Therapist Berkeley, Group Therapy, Relationship Counseling

Mindfulness Centered Psychotherapy

Helping people feel more comfortable in their own skin and empowered in their lives

Trauma therapy

Most people have dealt with challenging situations. Sometimes this continues to affect them later resulting in them feeling unsafe, angry, like withdrawing from relationships and themselves, or becoming frozen in their lives and their bodies. I use mindfulness trauma therapy and the resources of your body to help you complete these experiences in a way that they can settle and to discover new and more creative resources with which to move forward in your life more effectively.

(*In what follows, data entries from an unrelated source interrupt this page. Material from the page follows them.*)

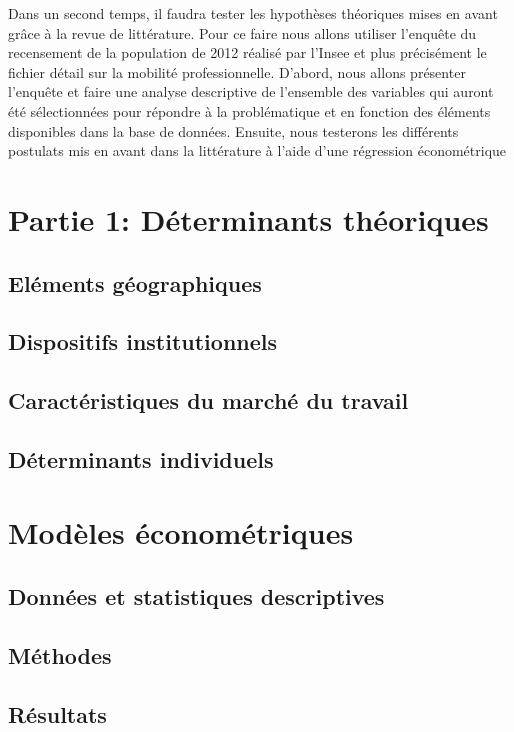 \documentclass[12pt]{article}
\begin{document}
Dans un second temps, il faudra tester les hypothèses théoriques mises en avant grâce à la revue de littérature. Pour ce faire nous allons utiliser l’enquête du recensement de la population de 2012 réalisé par l’Insee et plus précisément le fichier détail sur la mobilité professionnelle. D’abord, nous allons présenter l’enquête et faire une analyse descriptive de l’ensemble des variables qui auront été sélectionnées pour répondre à la problématique et en fonction des éléments disponibles dans la base de données. Ensuite, nous testerons les différents postulats mis en avant dans la littérature à l’aide d’une régression économétrique

\section{Partie 1: Déterminants théoriques}
\subsection{Eléments géographiques}
\subsection{Dispositifs institutionnels}
\subsection{Caractéristiques du marché du travail}
\subsection{Déterminants individuels}
\section{Modèles économétriques}
\subsection{Données et statistiques descriptives}
\subsection{Méthodes}
\subsection{Résultats}



\end{document}
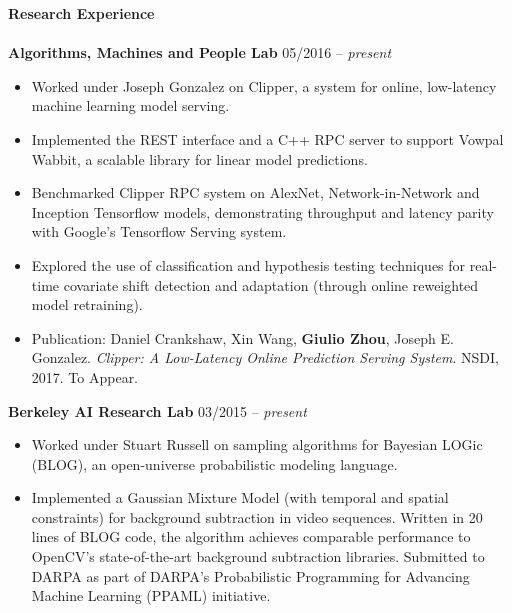 \documentclass{article}
\begin{document}
\noindent
\textbf{{\Large Research Experience}}\\[-2mm]
\HRule\\
\noindent
\textbf{Algorithms, Machines and People Lab}
\hfill 05/2016 -- \textit{present}
\begin{itemize}
\vspace{-2.5mm}
\item Worked under Joseph Gonzalez on Clipper, a system for online, low-latency machine learning model serving.
\vspace{-2.5mm}
\item Implemented the REST interface and a C++ RPC server to support Vowpal Wabbit, a scalable library for linear model predictions.
\vspace{-2.5mm}
\item Benchmarked Clipper RPC system on AlexNet, Network-in-Network and Inception Tensorflow models, demonstrating throughput and latency parity with Google's Tensorflow Serving system.
\vspace{-2.5mm}
\item Explored the use of classification and hypothesis testing techniques for real-time covariate shift detection and adaptation (through online reweighted model retraining).
\vspace{-2.5mm}
\item Publication: Daniel Crankshaw, Xin Wang, \textbf{Giulio Zhou}, Joseph E. Gonzalez. \textit{Clipper: A Low-Latency Online Prediction Serving System}. NSDI, 2017. To Appear.
\end{itemize}
\vspace{-2mm}

\noindent
\textbf{Berkeley AI Research Lab}
\hfill 03/2015 -- \textit{present}
\begin{itemize}
\vspace{-2.5mm}
\item Worked under Stuart Russell on sampling algorithms for Bayesian LOGic (BLOG), an open-universe probabilistic modeling language.
\vspace{-2.5mm}
\item Implemented a Gaussian Mixture Model (with temporal and spatial constraints) for background subtraction in video sequences. Written in 20 lines of BLOG code, the algorithm achieves comparable performance to OpenCV's state-of-the-art background subtraction libraries. Submitted to DARPA as part of DARPA's Probabilistic Programming for Advancing Machine Learning (PPAML) initiative.
\end{itemize}
\end{document}
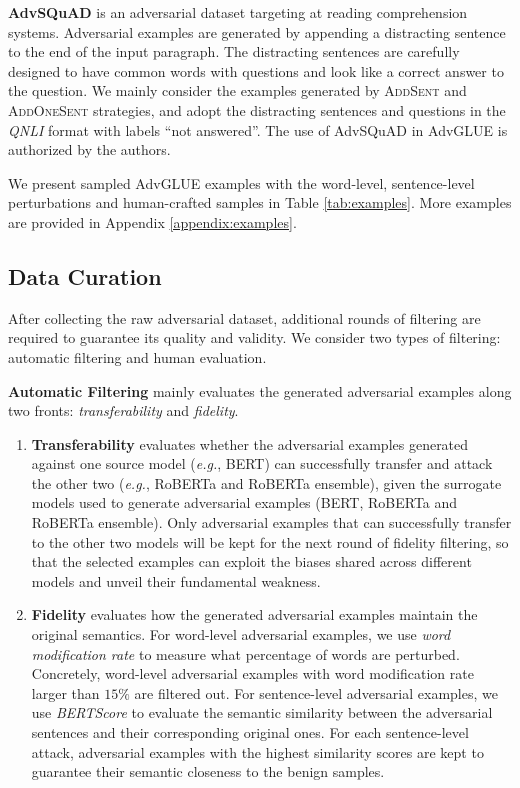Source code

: \documentclass{article}
\newcommand{\method}{AdvGLUE\xspace}
\begin{document}
\textbf{AdvSQuAD} \citep{advsquad} is an adversarial dataset targeting at reading comprehension systems. Adversarial examples are generated by appending a distracting sentence to the end of the input paragraph. The distracting sentences are carefully designed to have common words with questions and look like a correct answer to the question.
We mainly consider the examples generated by \textsc{AddSent} and \textsc{AddOneSent} strategies, and adopt the distracting sentences and questions in the \textit{QNLI} format with labels ``not answered''.
The use of AdvSQuAD in \method is authorized by the authors.

We present sampled \method examples with the word-level, sentence-level perturbations and human-crafted samples in Table \ref{tab:examples}. More examples are provided in  Appendix \ref{appendix:examples}.

\subsection{Data Curation}
After collecting the raw adversarial dataset, additional rounds of filtering are required to guarantee its quality and validity. We consider two types of filtering: automatic filtering and human evaluation. 

\textbf{Automatic Filtering} mainly evaluates the generated adversarial examples along two fronts: \textit{transferability} and \textit{fidelity}.
\begin{enumerate}[leftmargin=*]
\item \textbf{Transferability} evaluates whether the adversarial examples generated against one source model (\emph{e.g.}, BERT) can successfully transfer and attack the other two (\emph{e.g.}, RoBERTa and RoBERTa ensemble), given the surrogate models used to generate adversarial examples (BERT, RoBERTa and RoBERTa ensemble).
Only  adversarial examples that can successfully transfer to the other two models will be kept for the next round of fidelity filtering, so that the selected examples can exploit the biases shared across different models and unveil their fundamental  weakness.
\item \textbf{Fidelity} evaluates how the generated adversarial examples maintain the original semantics. For word-level adversarial examples, we use \textit{word modification rate} to measure what percentage of words are perturbed. Concretely, word-level adversarial examples with word modification rate larger than $15\%$ are filtered out. 
For sentence-level adversarial examples, we use \textit{BERTScore} \citep{bertscore} to evaluate the semantic similarity between the adversarial sentences and their corresponding original ones. For each sentence-level attack, adversarial examples with the highest similarity scores are kept to guarantee their semantic closeness to the benign samples.
\end{enumerate}
\end{document}
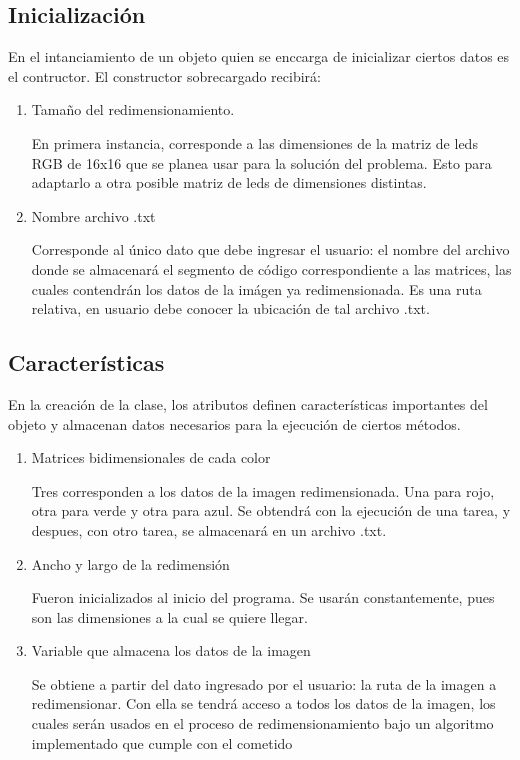 \documentclass{article}
\begin{document}
\subsection{Inicialización} \label{Inicializacion}
En el intanciamiento de un objeto quien se enccarga de inicializar ciertos datos es el contructor. 
El constructor sobrecargado recibirá: 
\begin{enumerate}
  \item Tamaño del redimensionamiento.
  
  En primera instancia, corresponde a las dimensiones de la matriz de leds RGB de 16x16 que se planea usar para la solución del problema.
  Esto para adaptarlo a otra posible matriz de leds de dimensiones distintas. 
  \item Nombre archivo .txt
  
  Corresponde al único dato que debe ingresar el usuario: el nombre del archivo donde se almacenará el segmento de código correspondiente a las matrices, las cuales contendrán los datos de la imágen ya redimensionada. 
  Es una ruta relativa, en usuario debe conocer la ubicación de tal archivo .txt.
  
\end{enumerate}
\subsection{Características} \label{Característica} 
En la creación de la clase, los atributos definen características importantes del objeto y almacenan datos necesarios para la ejecución de ciertos métodos. 

\begin{enumerate}
  \item Matrices bidimensionales de cada color
  
  Tres corresponden a los datos de la imagen redimensionada. 
  Una para rojo, otra para verde y otra para azul. Se obtendrá con la ejecución de una tarea, y despues, con otro tarea, se almacenará en un archivo .txt.
  
  \item Ancho y largo de la redimensión
  
  Fueron inicializados al inicio del programa. Se usarán constantemente, pues son las dimensiones a la cual se quiere llegar.
  
  \item Variable que almacena los datos de la imagen
  
  Se obtiene a partir del dato ingresado por el usuario: la ruta de la imagen a redimensionar. Con ella se tendrá acceso a todos los datos de la imagen, los cuales serán usados en el proceso de redimensionamiento bajo un algoritmo implementado que cumple con el cometido
  
\end{enumerate}
\end{document}
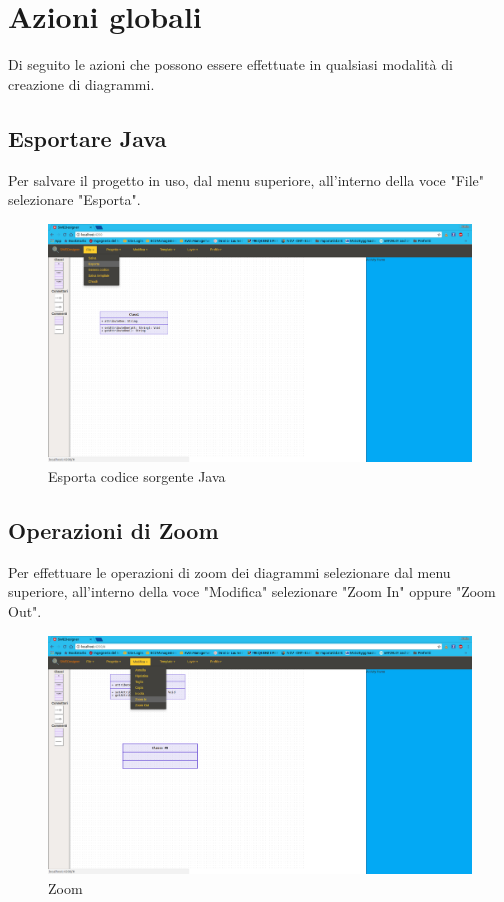 \section{Azioni globali}
Di seguito le azioni che possono essere effettuate in qualsiasi modalità di creazione di diagrammi.

\subsection{Esportare Java}
Per salvare il progetto in uso, dal menu superiore, all'interno della voce "File" selezionare "Esporta".
\begin{figure}[h!]
	\centering
		\includegraphics[scale=1]{../img/esporta.png}
	\caption{Esporta codice sorgente Java}
\end{figure}

\newpage

\subsection{Operazioni di Zoom}
Per effettuare le operazioni di zoom dei diagrammi selezionare dal menu superiore, all'interno della voce "Modifica" selezionare "Zoom In" oppure "Zoom Out".
\begin{figure}[h!]
	\centering
		\includegraphics[scale=1]{../img/Zoom.png}
	\caption{Zoom}
\end{figure}
\newpage

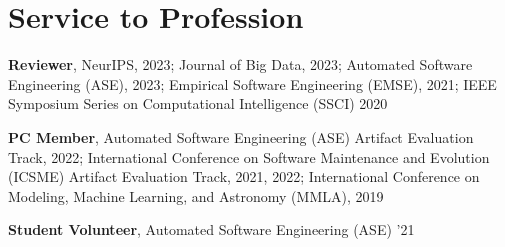 \section{Service to Profession}
 \resumeSubHeadingListStart
    \item
      {\textbf{Reviewer}, NeurIPS, 2023; Journal of Big Data, 2023; Automated Software Engineering (ASE), 2023; Empirical Software Engineering (EMSE), 2021; IEEE Symposium Series on Computational Intelligence (SSCI) 2020}
    \item
      {\textbf{PC Member}, Automated Software Engineering (ASE) Artifact Evaluation Track, 2022; International Conference on Software Maintenance and Evolution (ICSME) Artifact Evaluation Track, 2021, 2022; International Conference on Modeling, Machine Learning, and Astronomy (MMLA), 2019}
    \item
      {\textbf{Student Volunteer}, Automated Software Engineering (ASE) '21}
 \resumeSubHeadingListEnd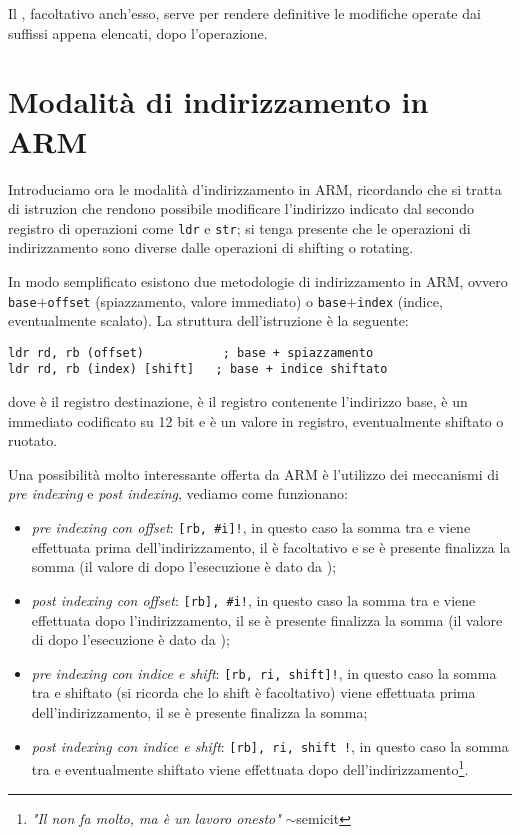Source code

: \documentclass[class=book, crop=false, oneside]{standalone}
\begin{document}
Il \suffix{!}, facoltativo anch'esso, serve per rendere definitive le modifiche operate dai suffissi appena elencati, dopo l'operazione.

\section{Modalità di indirizzamento in ARM}
Introduciamo ora le modalità d'indirizzamento in ARM, ricordando che si tratta di istruzion che rendono possibile modificare l'indirizzo indicato dal secondo registro di operazioni come \texttt{ldr} e \texttt{str}; si tenga presente che le operazioni di indirizzamento sono diverse dalle operazioni di shifting o rotating.

In modo semplificato esistono due metodologie di indirizzamento in ARM, ovvero \texttt{base}\(+\)\texttt{offset} (spiazzamento, valore immediato) o \texttt{base}\(+\)\texttt{index} (indice, eventualmente scalato). La struttura dell'istruzione è la seguente:

\begin{verbatim}
ldr rd, rb (offset)           ; base + spiazzamento
ldr rd, rb (index) [shift]   ; base + indice shiftato
\end{verbatim}
dove  è il registro destinazione,  è il registro contenente l'indirizzo base,  è un immediato codificato su 12 bit e  è un valore in registro, eventualmente shiftato o ruotato.

Una possibilità molto interessante offerta da ARM è l'utilizzo dei meccanismi di \emph{pre indexing} e \emph{post indexing}, vediamo come funzionano:

\begin{itemize}
	\item \emph{pre indexing con offset}: \texttt{[rb, \#i]!}, in questo caso la somma tra  e  viene  effettuata prima dell'indirizzamento, il \register{!} è facoltativo e se è presente finalizza la somma (il valore di  dopo l'esecuzione è dato da );
	\item \emph{post indexing con offset}: \texttt{[rb], \#i!}, in questo caso la somma tra  e  viene effettuata dopo l'indirizzamento, il \suffix{!} se è presente finalizza la somma (il valore di  dopo l'esecuzione è dato da );
	\item \emph{pre indexing con indice e shift}: \texttt{[rb, ri, shift]!}, in questo caso la somma tra  e  shiftato (si ricorda che lo shift è facoltativo) viene  effettuata prima dell'indirizzamento, il \suffix{!} se è presente finalizza la somma;
	\item \emph{post indexing con indice e shift}: \texttt{[rb], ri, shift !}, in questo caso la somma tra  e  eventualmente shiftato viene effettuata dopo dell'indirizzamento\footnote{\emph{"Il \suffix{!} non fa molto, ma è un lavoro onesto"} \(\sim\)semicit}.
\end{itemize}
\end{document}
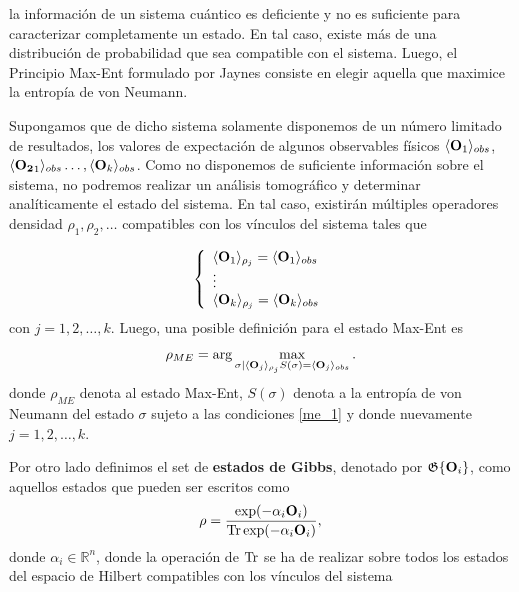 \documentclass{report} %
\newcommand{\lgg}{\langle}
\newcommand{\rgg}{\rangle}
\numberwithin{equation}{section}
\begin{document}
\begin{Omitir}
la información de un sistema cuántico es deficiente y no es suficiente para caracterizar completamente un estado. En tal caso, existe más de una distribución de probabilidad que sea compatible con el sistema. Luego, el Principio Max-Ent formulado por Jaynes consiste en elegir aquella que maximice la entropía de von Neumann.

Supongamos que de dicho sistema solamente disponemos de un número limitado de resultados, los valores de expectación de algunos observables físicos $\lgg {\bf O}_1 \rgg_{obs}$, $\lgg {\bf O_2}_1 \rgg_{obs} \ldots, \lgg {\bf O}_k \rgg_{obs}$. Como no disponemos de suficiente información sobre el sistema, no podremos realizar un análisis tomográfico y determinar analíticamente el estado del sistema. En tal caso, existirán múltiples operadores densidad  $\rho_1, \rho_2, \ldots$ compatibles con los vínculos del sistema tales que 

\begin{align}
\left\{ \begin{array}{lcc}
          \lgg {\bf O}_1 \rgg_{\rho_j} = \lgg {\bf O}_1 \rgg_{obs}  \\
          \vdots     \\ 
          \lgg {\bf O}_k \rgg_{\rho_j} = \lgg {\bf O}_k\rgg_{obs}  \\ 
             \end{array}
\right.
\label{me_1}
\end{align}
con $j=1,2,\ldots,k$. Luego, una posible definición para el estado Max-Ent es 
\begin{equation}
   \rho_{ME} = \arg\max_{\sigma | \lgg {\bf O}_j \rgg_{\rho_j} S(\sigma)= \lgg {\bf O}_j \rgg_{obs}}. 
    \label{max-ent_def1}
\end{equation}
donde $\rho_{ME}$ denota al estado Max-Ent, $S(\sigma)$ denota a la entropía de von Neumann del estado $\sigma$ sujeto a las condiciones \eqref{me_1}  y donde nuevamente $j=1,2,\ldots,k$.

Por otro lado definimos el set de \textbf{estados de Gibbs}, denotado por $\mathfrak{G}\{{\bf O}_i\}$,  como aquellos estados que pueden ser escritos como 
\begin{equation}
    \rho = \frac{\exp(-\alpha_i {\bf O}_i)}{\Tr \exp(-\alpha_i {\bf O}_i)}, 
    \label{Gibbs_state}
\end{equation}
\noindent donde $\alpha_i \in \mathds{R}^n$, donde la operación de $\Tr$ se ha de realizar sobre todos los estados del espacio de Hilbert compatibles con los vínculos del sistema 
\end{Omitir}
\end{document}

Treatment for psychological and emotional trauma

In order to heal from psychological and emotional trauma, it may be necessary to re-experience and work through the challenging feelings and memories you’ve tried to keep at a distance. Unless it is worked through, trauma has a habit of reentering your world again and again, leaving you with that same uncontrollable experience. When people come to see me, they often think, at an emotional level, that the trauma symptoms are evidence that there is something defective about them. My belief is that symptoms are actually a sign your body is working because it’s letting you know that something needs to be attended to. I believe that without these symptoms, people would be less likely to know that something was wrong and consequently be less likely to reach out to get the support they need.
Trauma Therapy

Trauma therapy and healing involves:

  • Processing trauma-related memories and feelings
  • Releasing bottled “fight, flight, freeze” energy
  • Learning to regulate strong emotions
  • Learning or relearning how to trust others, and/or yourself

In addition to a variety of practices I use in my every day sessions with clients, I primarily use two particular approaches, Sensorimotor Psychotherapy and EMDR Therapy, when working with traumatic-stress disorders in individual psychotherapy:

Sensorimotor Psychotherapy:

Sensorimotor Psychotherapy is body-based talk therapy. It integrates the latest neuroscience findings to transform traumatic memories into strengths and resources for the client. Current research indicates that when a disturbing experience occurs it disrupts the communication and the integration of the two sides of the brain. This causes the individual to relive the experience over and over again because of unfinished processing that is no longer able to complete. Joined by a skilled therapist who you feel safe with, you can learn to track how your body’s emotions, thoughts, and impulses live inside your nervous system. This leads to re-wiring between the two hemispheres of the brain. This rewiring is essential to the healing of deeply ingrained experiential patterns.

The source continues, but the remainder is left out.